La romancière camerounaise Hemley Boum est l’auteure de quatre romans. Son dernier opus, «Les Jours viennent et passent» (Gallimard, 2019), a été couronné en 2020 par le prestigieux prix Ahmadou-Kourouma, qui récompense tous les ans un auteur d’expression française.

«Chemins d’écriture » revient ce samedi sur le parcours peu commun de cette auteure talentueuse, héritière de la tradition littéraire camerounaise caractérisée par son goût pour l’ironie, la subversion et l’engagement social. « Les livres m’ont sauvé la vie, tous les Livres. Je dévorais tout ce qui me tombait sous la main, incapable de faire le tri, aspirée par ces galaxies parallèles insoupçonnées. La littérature m’offrait le moyen de m’extraire de ma réalité en me conviant dans un ailleurs, un autrement à portée du regard, d’esprit. Je lisais et mon monde s’éclairait, mes yeux se dessillaient, ma sensibilité s’aiguisait. Je lisais et la nature me parlait un langage audible. » Ainsi parle Anna, la protagoniste des Jours viennent et passent, le dernier roman de la Camerounaise Hemley Boum. Ces propos ont une dimension autofictionnelle car la passion pour la lecture dont il est question dans cet extrait, elle est commune à la romancière et à son personnage. Pur produits de l’école française, Hemley comme Anna, se sont construites en lisant et en écrivant. Hemley Boum se souvient d’avoir toujours aimé lire. « Jeune fille grandissant à Douala dans les années 1970-1980, je lisais pour m’évader, pour apprendre ce que je voulais et au rythme que je voulais », confie-t-elle. A bientôt 50 ans et auteure elle-même de quatre romans, elle ne manque pas d’être émerveillée, encore aujourd’hui, par la capacité qu’a la littérature de happer ses lecteurs dans des univers souvent si éloignés du quotidien de ces derniers.
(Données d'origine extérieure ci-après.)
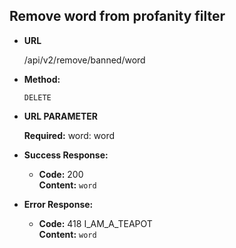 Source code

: **Remove word from profanity filter**
----

* **URL**

  /api/v2/remove/banned/word

* **Method:**

  `DELETE`
  
*  **URL PARAMETER**

   **Required:**
   word: word

* **Success Response:**

  * **Code:** 200 <br />
    **Content:** `word`
 
* **Error Response:**

  * **Code:** 418 I_AM_A_TEAPOT <br/>
    **Content:** `word` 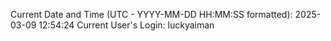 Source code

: Current Date and Time (UTC - YYYY-MM-DD HH:MM:SS formatted): 2025-03-09 12:54:24
Current User's Login: luckyaiman
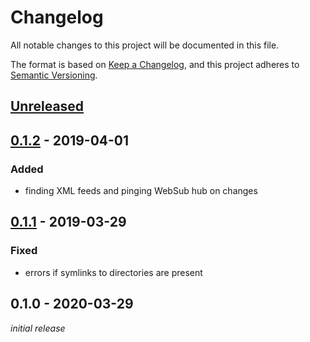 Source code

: # Changelog
All notable changes to this project will be documented in this file.

The format is based on [Keep a Changelog](https://keepachangelog.com/en/1.0.0/),
and this project adheres to [Semantic Versioning](https://semver.org/spec/v2.0.0.html).

## [Unreleased]

## [0.1.2] - 2019-04-01
### Added
- finding XML feeds and pinging WebSub hub on changes

## [0.1.1] - 2019-03-29
### Fixed
- errors if symlinks to directories are present

## 0.1.0 - 2020-03-29
*initial release*

[Unreleased]: https://github.com/nekr0z/static-webmentions/compare/v0.1.2...HEAD
[0.1.2]: https://github.com/nekr0z/static-webmentions/compare/v0.1.1...v0.1.2
[0.1.1]: https://github.com/nekr0z/static-webmentions/compare/v0.1.0...v0.1.1
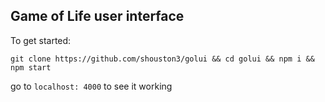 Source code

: ## Game of Life user interface

To get started:

`git clone https://github.com/shouston3/golui && cd golui && npm i && npm start`

go to `localhost: 4000` to see it working
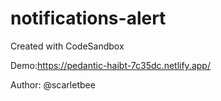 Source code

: # notifications-alert
Created with CodeSandbox

Demo:https://pedantic-haibt-7c35dc.netlify.app/

Author: @scarletbee
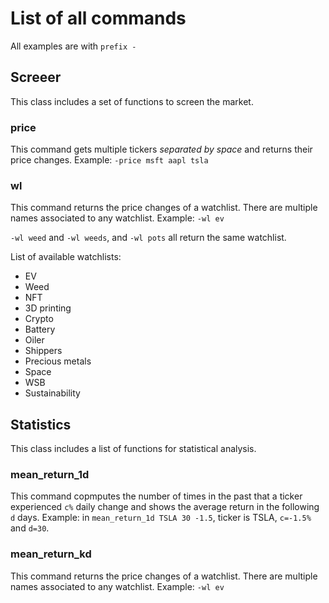 # List of all commands
All examples are with `prefix -`


## Screeer 
This class includes a set of functions to screen the market.

### price
This command gets multiple tickers _separated by space_ and returns their price changes. Example: `-price msft aapl tsla`

### wl
This command returns the price changes of a watchlist. There are multiple names associated to any watchlist. Example: `-wl ev`

`-wl weed` and `-wl weeds`, and `-wl pots` all return the same watchlist. 

List of available watchlists:
- EV
- Weed
- NFT
- 3D printing
- Crypto
- Battery
- Oiler
- Shippers
- Precious metals
- Space
- WSB
- Sustainability

## Statistics
This class includes a list of functions for statistical analysis. 

### mean_return_1d
This command copmputes the number of times in the past that a ticker experienced `c%` daily change and shows the average return in the following `d` days. Example: in `mean_return_1d TSLA 30 -1.5`, ticker is TSLA, `c=-1.5%` and `d=30`. 




### mean_return_kd
This command returns the price changes of a watchlist. There are multiple names associated to any watchlist. Example: `-wl ev`

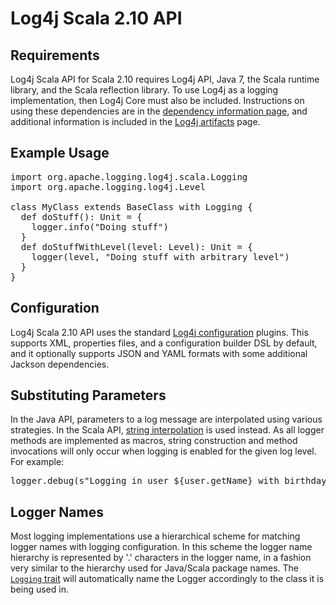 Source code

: # Log4j Scala 2.10 API

## Requirements

Log4j Scala API for Scala 2.10 requires Log4j API, Java 7, the Scala runtime
library, and the Scala reflection library. To use Log4j as a logging implementation,
then Log4j Core must also be included. Instructions on using these dependencies are
in the [dependency information page][dependencies], and additional information is
included in the [Log4j artifacts][artifacts] page.

## Example Usage

<pre class="prettyprint linenums">
import org.apache.logging.log4j.scala.Logging
import org.apache.logging.log4j.Level

class MyClass extends BaseClass with Logging {
  def doStuff(): Unit = {
    logger.info("Doing stuff")
  }
  def doStuffWithLevel(level: Level): Unit = {
    logger(level, "Doing stuff with arbitrary level")
  }
}
</pre>

## Configuration

Log4j Scala 2.10 API uses the standard [Log4j configuration][configuration]
plugins. This supports XML, properties files, and a configuration builder DSL by
default, and it optionally supports JSON and YAML formats with some additional
Jackson dependencies.

## Substituting Parameters

In the Java API, parameters to a log message are interpolated using various
strategies. In the Scala API, [string interpolation][interpolation] is used
instead. As all logger methods are implemented as macros, string construction and
method invocations will only occur when logging is enabled for the given log
level. For example:

<pre class="prettyprint linenums">
logger.debug(s"Logging in user ${user.getName} with birthday ${user.calcBirthday}")
</pre>

## Logger Names

Most logging implementations use a hierarchical scheme for matching logger names
with logging configuration. In this scheme the logger name hierarchy is
represented by '.' characters in the logger name, in a fashion very similar to
the hierarchy used for Java/Scala package names. The [`Logging` trait][logging]
will automatically name the Logger accordingly to the class it is being used in.

[dependencies]: dependency-info.html
[artifacts]: ../maven-artifacts.html
[configuration]: ../configuration.html
[interpolation]: http://docs.scala-lang.org/overviews/core/string-interpolation.html
[logging]: scaladocs/index.html#org.apache.logging.log4j.scala.Logging
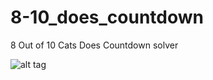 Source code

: # 8-10_does_countdown
8 Out of 10 Cats Does Countdown solver

![alt tag](https://cloud.githubusercontent.com/assets/284798/23587612/8c5fc00e-01b0-11e7-977c-808265bcd16e.png)

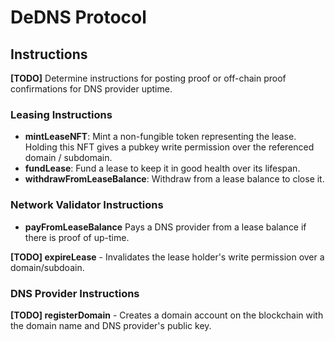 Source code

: # DeDNS Protocol

## Instructions

**[TODO]** Determine instructions for posting proof or off-chain proof confirmations for DNS provider uptime.

### Leasing Instructions
- **mintLeaseNFT**: Mint a non-fungible token representing the lease. Holding this NFT gives a pubkey write permission over the referenced domain / subdomain.
- **fundLease**: Fund a lease to keep it in good health over its lifespan.
- **withdrawFromLeaseBalance**: Withdraw from a lease balance to close it.

### Network Validator Instructions
- **payFromLeaseBalance** Pays a DNS provider from a lease balance if there is proof of up-time.

**[TODO] expireLease** - Invalidates the lease holder's write permission over a domain/subdoain.

### DNS Provider Instructions
**[TODO] registerDomain** - Creates a domain account on the blockchain with the domain name and DNS provider's public key.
Une inspiration puisée chez Morrison
L’écrivaine aime aussi raconter que sa passion pour la lecture lui a parfois joué de mauvais tours, notamment lorsqu’à l’école, en plein cours de physique-chimie, elle se fit surprendre en train de lire un roman en cachette. L’objet du délit fut bien sûr confisqué, mais l’affaire connut une conclusion heureuse. Non seulement la gamine récupéra-t-elle son livre, mais elle se vit aussi offrir un exemplaire en poche de Beloved de Toni Morrison, avec un mot de son enseignante : « Si tu veux lire, essaie-toi au moins à de la vraie littérature. » Un conseil que la lycéenne prendra au sérieux, plongeant sans tarder dans l’œuvre de Morrison et découvrant dans la foulée l’univers de la littérature afro-américaine qui deviendra l’une de ses principales sources d’inspiration, lorsqu’elle-même se lancera dans l’aventure de l’écriture. Paradoxalement, malgré son intérêt pour la lecture et la littérature, rien ne prédestinait Hemley Boum à une carrière d’écrivaine. Après avoir fait des études d’anthropologie, elle se spécialisa dans le commerce international et parcourut les grandes villes d’Afrique pour le compte de la multinationale qui l’employait, avant d’abandonner sur un coup de tête la vie rangée de cadre commercial pour se consacrer à l’écriture. Si dans son for intérieur, elle a toujours su qu’elle voulait écrire, elle n’avait pas osé franchir le pas.

Fiction et réflexion
Ce fut chose faite dès 2010 lorsque parut son premier roman Le Clan des femmes, suivi de près par Si d’aimer en 2012. A mi-chemin entre fiction et réflexion, ces livres racontent respectivement la polygamie et la situation dramatique d’individus confrontés au sida. Ces premiers ouvrages annonçaient déjà les qualités qui font aujourd’hui le succès de Hemley Boum : son écriture chorale, son intérêt pour l’histoire, le souci de faire émerger les voix féminines trop longtemps minorées par la littérature africaine. C’est avec son troisième roman Les Maquisards, couronné en 2016 par le Grand Prix littéraire de l’Afrique noire, qu’Hemley Boum s’est fait connaître du grand public. Ce roman consacré aux turbulences de la décolonisation du Cameroun, célèbre le courage et l’idéalisme des héros oubliés du mouvement d’indépendance camerounaise tels que Ruben Um Nyobè. Interrogeant inlassablement les mémoires individuelles et collectives, l’auteure dénoue avec maestria les fils de vérité et de contre-vérités dont l’histoire est tissée. Il y a dans cette écriture du Mongo Béti et du Ferdinand Oyono, pères de la fiction moderne camerounaise, et aussi quelque chose de l’art des écrivains noirs d’Amérique bouillonnant de colère contre les confiscateurs de l’Histoire et des vies.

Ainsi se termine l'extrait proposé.